人がそれほど真剣に怒る姿を、その先輩は始めて見たと、感慨深く教えてくれました。
岡先生がなぜそれほどまで怒られたのか、その心理は分かりません。
ただ、数学的真理を探し出すのに日夜心血を注いで格闘しておられる先生からみれば、苦労もなしに聞きかじっただけの知識を安易に持ち出す若造の姿勢は、我慢がならなかったのではなかろうかと推察するばかりです。
しかし、それは決して狭量な怒りではなかったと思います。
むしろ、それほどまで真剣に怒ることのできる先生は、「本物の」人間だと感じ、羨ましくさえあったものです。
それ以来、岡先生に関心を抱き、先生の随筆集などを何冊も耽読しました。
文化勲章を受けて天皇陛下から、
「数学はどういうふうに研究するのですか」
と尋ねられた時、
「数学は情緒でします」
と答えたという有名なエピソードがあります。
これだけ聞けば、何だか狐につままれたような答えです。
しかし岡先生の著作を読むと、この
「情緒」
という言葉で人間の本質を表現しておられるということが分かります。
数学に限らず、人間はすべて根本は「情緒」で感じ、判断するというのです。
「何のために数学をするのか」
という(実利的な価値観に基づいた)質問に対して、岡先生は、
「春の野に咲くスミレは、ただスミレらしく咲いているだけでよい」
と答えられました。
この答えがそのままですんなり得心がいくのが「情緒」の働きです。
生意気な若造の一言に全身で怒りを表した姿も、この「情緒」の最も純粋な部分から出てきたものだろうと思います。

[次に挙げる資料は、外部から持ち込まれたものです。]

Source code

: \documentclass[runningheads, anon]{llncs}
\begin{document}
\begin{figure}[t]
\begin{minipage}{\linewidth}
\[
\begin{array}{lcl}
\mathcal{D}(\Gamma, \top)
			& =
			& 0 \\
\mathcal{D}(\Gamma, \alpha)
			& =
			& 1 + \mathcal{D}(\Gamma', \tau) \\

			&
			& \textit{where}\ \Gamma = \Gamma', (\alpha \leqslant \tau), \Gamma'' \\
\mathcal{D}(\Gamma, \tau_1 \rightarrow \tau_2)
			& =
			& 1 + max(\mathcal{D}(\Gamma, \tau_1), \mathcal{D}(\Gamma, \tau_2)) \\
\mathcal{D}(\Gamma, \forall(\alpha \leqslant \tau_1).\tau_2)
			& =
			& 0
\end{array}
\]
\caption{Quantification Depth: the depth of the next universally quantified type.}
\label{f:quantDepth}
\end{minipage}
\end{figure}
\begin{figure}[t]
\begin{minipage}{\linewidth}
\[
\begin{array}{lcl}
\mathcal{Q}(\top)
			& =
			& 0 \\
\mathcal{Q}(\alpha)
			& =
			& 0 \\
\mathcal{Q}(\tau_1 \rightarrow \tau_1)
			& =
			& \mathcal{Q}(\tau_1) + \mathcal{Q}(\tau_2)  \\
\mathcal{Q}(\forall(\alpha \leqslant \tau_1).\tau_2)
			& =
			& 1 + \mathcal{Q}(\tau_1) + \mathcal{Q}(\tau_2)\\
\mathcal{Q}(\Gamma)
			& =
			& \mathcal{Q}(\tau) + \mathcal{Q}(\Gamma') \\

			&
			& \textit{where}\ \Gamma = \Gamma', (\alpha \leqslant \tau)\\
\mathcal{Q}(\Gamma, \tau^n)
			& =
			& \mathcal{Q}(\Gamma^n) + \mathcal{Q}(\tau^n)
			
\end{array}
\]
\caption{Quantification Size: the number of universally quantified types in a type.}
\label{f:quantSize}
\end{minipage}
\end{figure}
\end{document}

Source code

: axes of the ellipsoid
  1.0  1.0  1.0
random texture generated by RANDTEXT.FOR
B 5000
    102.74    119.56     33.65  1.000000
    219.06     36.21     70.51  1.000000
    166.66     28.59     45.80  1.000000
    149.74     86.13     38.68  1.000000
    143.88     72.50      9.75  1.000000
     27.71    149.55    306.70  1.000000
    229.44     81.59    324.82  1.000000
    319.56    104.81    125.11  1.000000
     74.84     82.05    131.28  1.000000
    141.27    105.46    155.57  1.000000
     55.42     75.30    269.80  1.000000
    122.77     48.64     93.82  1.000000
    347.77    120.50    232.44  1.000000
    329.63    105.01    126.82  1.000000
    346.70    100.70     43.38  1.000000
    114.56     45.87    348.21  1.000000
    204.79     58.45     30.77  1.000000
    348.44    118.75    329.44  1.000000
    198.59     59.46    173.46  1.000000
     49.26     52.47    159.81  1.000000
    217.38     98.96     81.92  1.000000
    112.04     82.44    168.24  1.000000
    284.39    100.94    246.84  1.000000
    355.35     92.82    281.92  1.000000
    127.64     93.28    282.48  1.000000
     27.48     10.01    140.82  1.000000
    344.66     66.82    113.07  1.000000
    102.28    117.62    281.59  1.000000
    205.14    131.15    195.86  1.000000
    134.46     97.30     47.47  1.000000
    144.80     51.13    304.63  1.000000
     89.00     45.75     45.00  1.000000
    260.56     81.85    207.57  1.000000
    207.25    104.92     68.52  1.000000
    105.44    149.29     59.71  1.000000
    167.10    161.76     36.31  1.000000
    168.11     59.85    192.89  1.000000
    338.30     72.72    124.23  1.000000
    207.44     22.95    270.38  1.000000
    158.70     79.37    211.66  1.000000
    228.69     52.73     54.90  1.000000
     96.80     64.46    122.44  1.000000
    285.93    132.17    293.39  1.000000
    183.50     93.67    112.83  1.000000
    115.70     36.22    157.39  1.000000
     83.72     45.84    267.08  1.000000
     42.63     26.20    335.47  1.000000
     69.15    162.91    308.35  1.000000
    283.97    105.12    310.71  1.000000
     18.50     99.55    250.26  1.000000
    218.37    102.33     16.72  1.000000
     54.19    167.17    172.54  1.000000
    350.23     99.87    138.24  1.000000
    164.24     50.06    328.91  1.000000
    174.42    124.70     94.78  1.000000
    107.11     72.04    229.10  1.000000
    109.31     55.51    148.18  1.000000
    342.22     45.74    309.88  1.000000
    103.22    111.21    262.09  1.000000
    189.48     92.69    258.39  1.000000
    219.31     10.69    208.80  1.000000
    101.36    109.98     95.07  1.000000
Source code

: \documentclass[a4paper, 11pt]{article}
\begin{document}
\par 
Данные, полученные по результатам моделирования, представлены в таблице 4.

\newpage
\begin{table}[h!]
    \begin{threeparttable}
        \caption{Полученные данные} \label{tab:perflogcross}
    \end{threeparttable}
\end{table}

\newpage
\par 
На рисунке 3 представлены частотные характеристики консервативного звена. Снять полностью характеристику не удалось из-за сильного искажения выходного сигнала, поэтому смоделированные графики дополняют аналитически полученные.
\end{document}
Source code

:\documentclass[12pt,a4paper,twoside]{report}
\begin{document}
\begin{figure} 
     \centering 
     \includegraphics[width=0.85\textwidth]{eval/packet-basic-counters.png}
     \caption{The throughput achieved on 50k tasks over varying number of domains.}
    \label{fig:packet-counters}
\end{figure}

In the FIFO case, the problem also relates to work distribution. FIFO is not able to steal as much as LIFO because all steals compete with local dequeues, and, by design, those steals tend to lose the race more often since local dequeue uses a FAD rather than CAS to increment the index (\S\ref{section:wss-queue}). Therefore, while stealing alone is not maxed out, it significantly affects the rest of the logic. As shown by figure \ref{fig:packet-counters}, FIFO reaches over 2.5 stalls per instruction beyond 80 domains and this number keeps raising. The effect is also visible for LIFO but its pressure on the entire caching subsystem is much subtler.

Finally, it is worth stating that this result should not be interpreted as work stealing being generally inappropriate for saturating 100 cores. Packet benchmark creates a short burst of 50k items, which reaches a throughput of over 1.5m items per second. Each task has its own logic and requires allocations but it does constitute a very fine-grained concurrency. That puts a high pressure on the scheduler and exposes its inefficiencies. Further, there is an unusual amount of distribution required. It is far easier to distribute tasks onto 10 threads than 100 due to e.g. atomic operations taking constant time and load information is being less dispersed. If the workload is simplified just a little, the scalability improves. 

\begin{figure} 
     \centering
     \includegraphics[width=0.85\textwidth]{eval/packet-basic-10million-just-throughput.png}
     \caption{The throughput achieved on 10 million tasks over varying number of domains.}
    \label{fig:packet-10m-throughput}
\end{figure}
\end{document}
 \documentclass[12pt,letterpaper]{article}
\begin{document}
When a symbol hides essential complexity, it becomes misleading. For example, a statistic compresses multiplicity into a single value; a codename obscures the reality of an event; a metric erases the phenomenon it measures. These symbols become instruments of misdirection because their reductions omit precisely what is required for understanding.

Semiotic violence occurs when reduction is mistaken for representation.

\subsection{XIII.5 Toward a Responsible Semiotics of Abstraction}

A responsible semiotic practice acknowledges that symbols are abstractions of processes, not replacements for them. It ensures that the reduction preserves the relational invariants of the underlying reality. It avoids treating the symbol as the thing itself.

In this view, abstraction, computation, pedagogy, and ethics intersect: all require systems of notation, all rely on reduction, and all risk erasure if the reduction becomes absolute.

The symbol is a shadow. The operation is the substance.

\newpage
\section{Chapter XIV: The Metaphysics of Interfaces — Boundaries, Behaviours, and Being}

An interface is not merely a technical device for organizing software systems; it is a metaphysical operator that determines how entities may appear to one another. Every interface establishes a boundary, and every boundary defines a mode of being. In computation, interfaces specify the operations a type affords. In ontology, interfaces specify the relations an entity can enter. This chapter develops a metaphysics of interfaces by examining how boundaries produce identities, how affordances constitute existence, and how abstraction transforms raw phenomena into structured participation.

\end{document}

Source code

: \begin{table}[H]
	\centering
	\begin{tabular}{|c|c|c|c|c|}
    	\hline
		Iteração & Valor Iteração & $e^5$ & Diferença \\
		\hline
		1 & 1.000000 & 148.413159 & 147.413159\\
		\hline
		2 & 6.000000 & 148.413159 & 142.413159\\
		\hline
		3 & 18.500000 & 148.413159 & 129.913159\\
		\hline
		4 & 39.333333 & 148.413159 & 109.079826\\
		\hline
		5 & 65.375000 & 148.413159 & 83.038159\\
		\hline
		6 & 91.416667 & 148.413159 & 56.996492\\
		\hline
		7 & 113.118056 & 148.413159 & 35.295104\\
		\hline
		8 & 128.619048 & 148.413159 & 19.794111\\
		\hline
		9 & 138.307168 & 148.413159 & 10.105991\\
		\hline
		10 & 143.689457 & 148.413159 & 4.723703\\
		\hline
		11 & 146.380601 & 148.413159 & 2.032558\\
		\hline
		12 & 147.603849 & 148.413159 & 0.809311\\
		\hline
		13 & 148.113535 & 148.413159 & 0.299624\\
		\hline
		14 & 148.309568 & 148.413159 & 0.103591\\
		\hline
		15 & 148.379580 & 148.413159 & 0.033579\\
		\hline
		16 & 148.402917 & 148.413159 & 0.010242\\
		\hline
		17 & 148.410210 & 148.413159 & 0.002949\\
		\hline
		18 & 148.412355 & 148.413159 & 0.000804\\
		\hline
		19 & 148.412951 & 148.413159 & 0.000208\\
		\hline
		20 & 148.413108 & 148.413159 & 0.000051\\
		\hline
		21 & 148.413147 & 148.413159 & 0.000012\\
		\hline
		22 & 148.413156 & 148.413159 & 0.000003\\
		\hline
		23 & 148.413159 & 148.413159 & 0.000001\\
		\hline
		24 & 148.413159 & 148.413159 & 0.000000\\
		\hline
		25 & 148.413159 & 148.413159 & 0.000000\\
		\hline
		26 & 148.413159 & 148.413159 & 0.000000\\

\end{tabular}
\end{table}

岡先生の随筆は、簡潔な文章に非常に深い含蓄があるのでかなり難解なのですが、苦労しながら読むうちに、私は人間の本質というものに何かとても目を開かれた思いがしたものです。
同じ数学者のお茶の水女子大の藤原正彦教授が、
「数学に一番必要なのは論理の力ではなく、美的感受性であり、それは自然や文学、詩歌などに通じるものだ」
と書いています。
これは「情緒」に対する藤原流の説明です。
藤原氏の説で面白いのは、天才を生む三つの風土条件というもの。
世界中の名だたる天才を研究して分かった共通項とは、
① 伝統的に大いなる存在の前に跪く心が存在すること
② 美が身近に豊富にあること
③ 精神性を尊ぶ気風があること
だと言います。
これは私が思うに、「美しい情緒」を作るために有効な条件でもあると思います。
「情緒」は感情、思考、意志の源です。
ですから、美しい情緒からは、美しい感情、美しい思考、美しい意志が出てくるのです。
この3つの内の、少なくとも1つを持っている人を天才と言えるでしょう。
言い方を換えると、美しい情緒を持てば、我々は誰でも天才になれるとも言えます。
「情緒」は、統一原理でいう、
「心情」
というものと重なる部分のある概念だろうと思います。
そうだとすれば、天才を生み出す3つの条件に加えて、もう一つ、
④ 真の愛に満ちた家庭に育つこと
を挙げるべきでしょう。
これが多分、4つの内で最も大切な要素だと思います。